Central Banking dopo il 2015 (parte 3)
Lo scorso 7 agosto (sei giorni fa) abbiamo pubblicato il secondo Post di questa serie, e nella medesima data abbiamo anche pubblicato un altro Post, dedicato alla Cina ed alla "follia collettiva" che si manifesta negli interventi delle Autorità cinesi sulla Borsa (e da ultimo anche sul cambio). Questi due temi li abbiamo ritrovati, uniti in un unico intervento, in un articolo pubblicato tre giorni fa dal Wall Street Journal. L'articolo ha per titolo The World-Wide Undermining of Free Markets e per sottotitolo China’s interference in its stock markets reflects a global trend of states trying to govern economic activity. L'articolo è stato scritto da Romain Hatchuel, managing partner della Società Square Advisors, un uomo del mercato, ed è molto efficace: per questo, riteniamo di fare una cosa utile per tutti i nostri lettori riportandone una parte. Aiuterà a capire che i commenti zuccherosi su "SuperMario" e in generale sulle Banche Centrali sono ormai un fenomeno provinciale, mentre il mondo ormai è passato oltre.
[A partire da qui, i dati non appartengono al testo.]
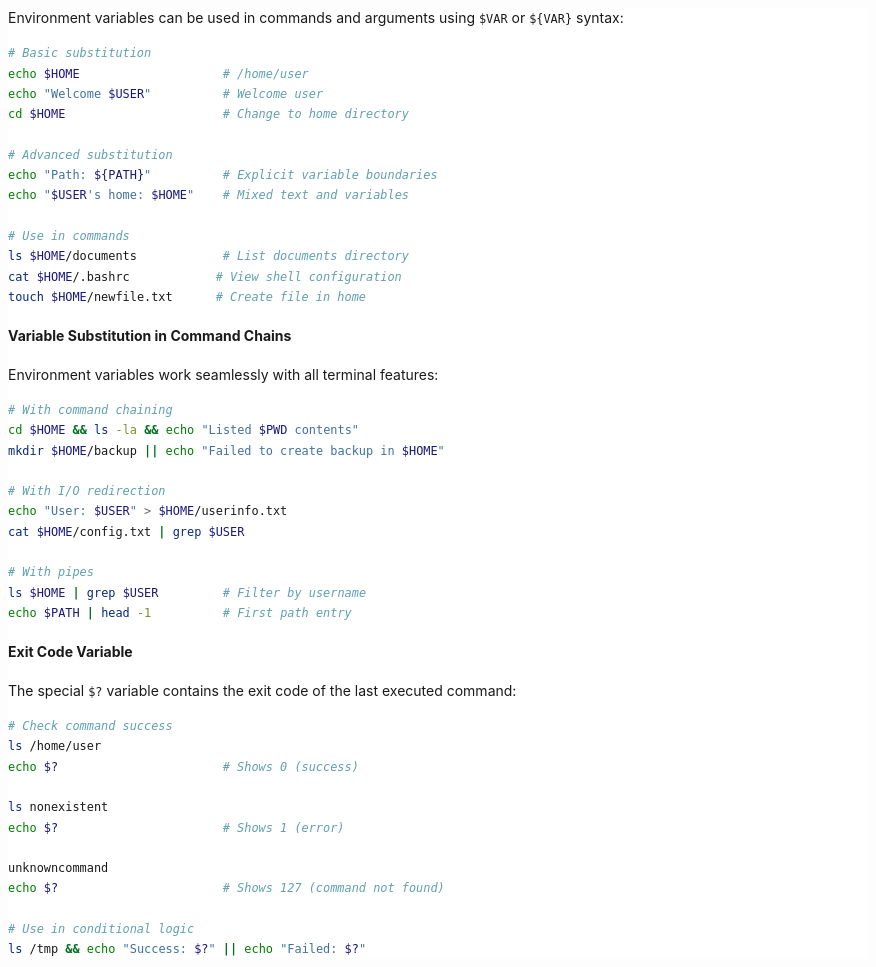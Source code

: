 Environment variables can be used in commands and arguments using `$VAR` or `${VAR}` syntax:

```bash
# Basic substitution
echo $HOME                    # /home/user
echo "Welcome $USER"          # Welcome user
cd $HOME                      # Change to home directory

# Advanced substitution
echo "Path: ${PATH}"          # Explicit variable boundaries
echo "$USER's home: $HOME"    # Mixed text and variables

# Use in commands
ls $HOME/documents            # List documents directory
cat $HOME/.bashrc            # View shell configuration
touch $HOME/newfile.txt      # Create file in home
```

#### Variable Substitution in Command Chains

Environment variables work seamlessly with all terminal features:

```bash
# With command chaining
cd $HOME && ls -la && echo "Listed $PWD contents"
mkdir $HOME/backup || echo "Failed to create backup in $HOME"

# With I/O redirection
echo "User: $USER" > $HOME/userinfo.txt
cat $HOME/config.txt | grep $USER

# With pipes
ls $HOME | grep $USER         # Filter by username
echo $PATH | head -1          # First path entry
```

#### Exit Code Variable

The special `$?` variable contains the exit code of the last executed command:

```bash
# Check command success
ls /home/user
echo $?                       # Shows 0 (success)

ls nonexistent
echo $?                       # Shows 1 (error)

unknowncommand
echo $?                       # Shows 127 (command not found)

# Use in conditional logic
ls /tmp && echo "Success: $?" || echo "Failed: $?"
```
In a normal market economy, prices of goods, services and assets are determined freely by supply and demand. For every seller, there has to be a buyer, and the direction prices move usually depends on whether sellers outnumber buyers, or vice versa. But monetary policies and government action can disrupt the buyer-seller relationship in a number of ways.
One way is by expanding the base of eligible consumers by providing ultracheap credit. A central bank cuts its main interest rate to an abnormally low level, and the number of potential buyers of homes, cars, smartphones and other products starts to rise.
Since 2008 the Federal Reserve, the European Central Bank, the People’s Bank of China, the Bank of Japan and the Bank of England have all cut their interest rates drastically. While these lower rates have supported consumption, they have primarily benefited financial assets, which have rallied for six years with only rare corrections.
The second way governments and central banks can alter normal supply and demand dynamics is by becoming buyers themselves. And many of them have been on a frantic shopping spree these past seven years. Governments increased public spending through fiscal stimulus plans, while central banks implemented aggressive quantitative-easing programs, which translated into colossal purchases of financial assets. Since 2008 the combined balance sheets of the world’s five leading central banks have increased by a staggering $9 trillion.
Unprecedented monetary easing, high public spending, repressive regulation and automatic debt forgiveness, while arguably useful in the midst of a severe crisis, cannot be sustainable remedies in the long term—that is unless one believes the world should do away with free-market principles altogether. Those who continue to advocate such measures, more than seven years after the global financial crisis blew up, should at least admit that what they really want is a profound and permanent change in the system.
Maybe they know something I don’t, but it is fair to ask whether these extreme interventionist policies have become part of the problem rather than the solution, and if we shouldn’t instead revert to what remains the most successful economic system ever tried—the free market.